Minggu, 15 April 2012

KELUARGA SEBAGAI KEKUATAN PENCEGAH KENAKALAN ANAK DAN REMAJA

KELUARGA SEBAGAI KEKUATAN PENCEGAH KENAKALAN ANAK DAN REMAJA

Pendahuluan


Kenakalan remaja merupakan salah satu dari sekian banyak masalah sosial yang semakin merebak pada waktu sekarang ini. Masalah sosial sering dikaitkan dengan masalah perilaku menyimpang dan bahkan pelanggaran hukum atau tindak kejahatan. Upaya rehabilitasi dianggap lebih tepat untuk mengatasi masalah kenakalan remaja. Hal ini karena remaja adalah generasi penerus yang masih memungkinkan potensi sumberdaya manusianya berkembang, sehingga pada saatnya akan menggantikan generasi sebelumnya menjadi pemimpin-pemimpin bangsa.
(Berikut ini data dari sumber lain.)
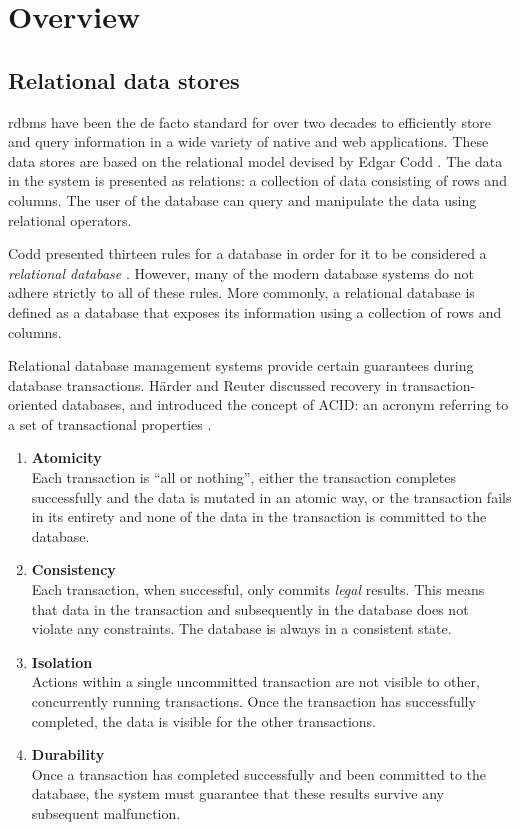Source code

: \chapter{Overview}
\label{ch:overview}

\section{Relational data stores}
\label{sec:relational-data-stores}

\Gls{rdbms} have been the de facto standard for over two decades to efficiently store and query information in a wide variety of native and web applications.
These data stores are based on the relational model devised by Edgar Codd \autocite{Codd1970}.
The data in the system is presented as relations: a collection of data consisting of rows and columns.
The user of the database can query and manipulate the data using relational operators.

Codd presented thirteen rules for a database in order for it to be considered a \textit{relational database} \autocite{Codd1985}.
However, many of the modern database systems do not adhere strictly to all of these rules.
More commonly, a relational database is defined as a database that exposes its information using a collection of rows and columns.

Relational database management systems provide certain guarantees during database transactions.
H\"arder and Reuter discussed recovery in transaction-oriented databases, and introduced the concept of ACID: an acronym referring to a set of transactional properties \autocite{Harder1983}.

\begin{enumerate}
  \item \textbf{Atomicity} \\ Each transaction is ``all or nothing'', either the transaction completes successfully and the data is mutated in an atomic way, or the transaction fails in its entirety and none of the data in the transaction is committed to the database.
  \item \textbf{Consistency} \\ Each transaction, when successful, only commits \textit{legal} results.
        This means that data in the transaction and subsequently in the database does not violate any constraints. The database is always in a consistent state.
  \item \textbf{Isolation} \\ Actions within a single uncommitted transaction are not visible to other, concurrently running transactions.
        Once the transaction has successfully completed, the data is visible for the other transactions.
  \item \textbf{Durability} \\ Once a transaction has completed successfully and been committed to the database, the system must guarantee that these results survive any subsequent malfunction.
\end{enumerate}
Pada saat ini semakin berkembang bentuk penyimpangan perilaku yang dilakukan remaja. Kenakalan remaja tidak hanya berbentuk bolos sekolah, mencuri kecil-kecilan, tidak patuh pada orang tua, tetapi mengarah pada tindakan kriminal, seperti perkelahian masal antar pelajar (tawuran) yang menyebabkan kematian, perkosaan, pembunuhan dan lain-lain. Di Amerika Serikat hampir lebih dari 40 % orang-orang yang melakukan kejahatan serius adalah anak-anak remaja nakal. Ditemukan setiap harinya 2500 anak lahir di luar pernikahan, 700 anak lahir dengan berat badan rendah, 135.000 anak membawa senjata tajam ke sekolah, 7.700 anak umur belasan melakukan kegiatan seksual aktif, 600 anak umur belasan mengidap syphilis atau gonorhoe, dan 6 anak umur belasan memutuskan untuk bunuh diri (Horn, 1991). Di Indonesia tercatat pada Direktorat Bimbingan Masyarakat POLRI, bahwa pada tahun 1994 menangkap 1.261 pelaku perkelahian antar pelajar dan pada tahun 1998 data ini telah meningkat  menjadi 18.946 pelaku yang ditangkap (Justika, 1999).


Kenakalan Remaja


Menurut C. Zastrow (1982), Juvenile Deliquency atau kenakalan remaja adalah label perilaku-perilaku, seperti menjauh/menghindar dari sekolah, dari kebosanan, dari orang tua yang menterlantarkan, dari kesulitan diri, dari rumah yang bermasalah, dari situasi rumah yang membosankan, dari rumah yang tidak bahagia, dari kehidupan yang sulit, dan dari kesulitan yang satu ke kesulitan yang lain. Perilaku mereka berkisar dari perilaku agresi pasif (bolos sekolah) ke perilaku kenakalan atau kejahatan, perilaku yang tidak dapat dikendalikan (menentang aturan-aturan disiplin keluarga, minggat, mencuri kecil-kecilan di toko) ke perilaku agresi aktif  dan kejahatan (vandalisme / merusak tanpa alas an, membakar rumah dengan sengaja, dan penyerangan secara fisik). Mereka berumur di bawah 17 tahun dan berasal dari semua tingkatan ekonomi  (orang kaya, berpenghasilan menengah, pegawai tapi miskin, dan miskin akut), dan single parent maupun keluarga utuh, laki-laki maupun perempuan, dan tidak mengenal ras.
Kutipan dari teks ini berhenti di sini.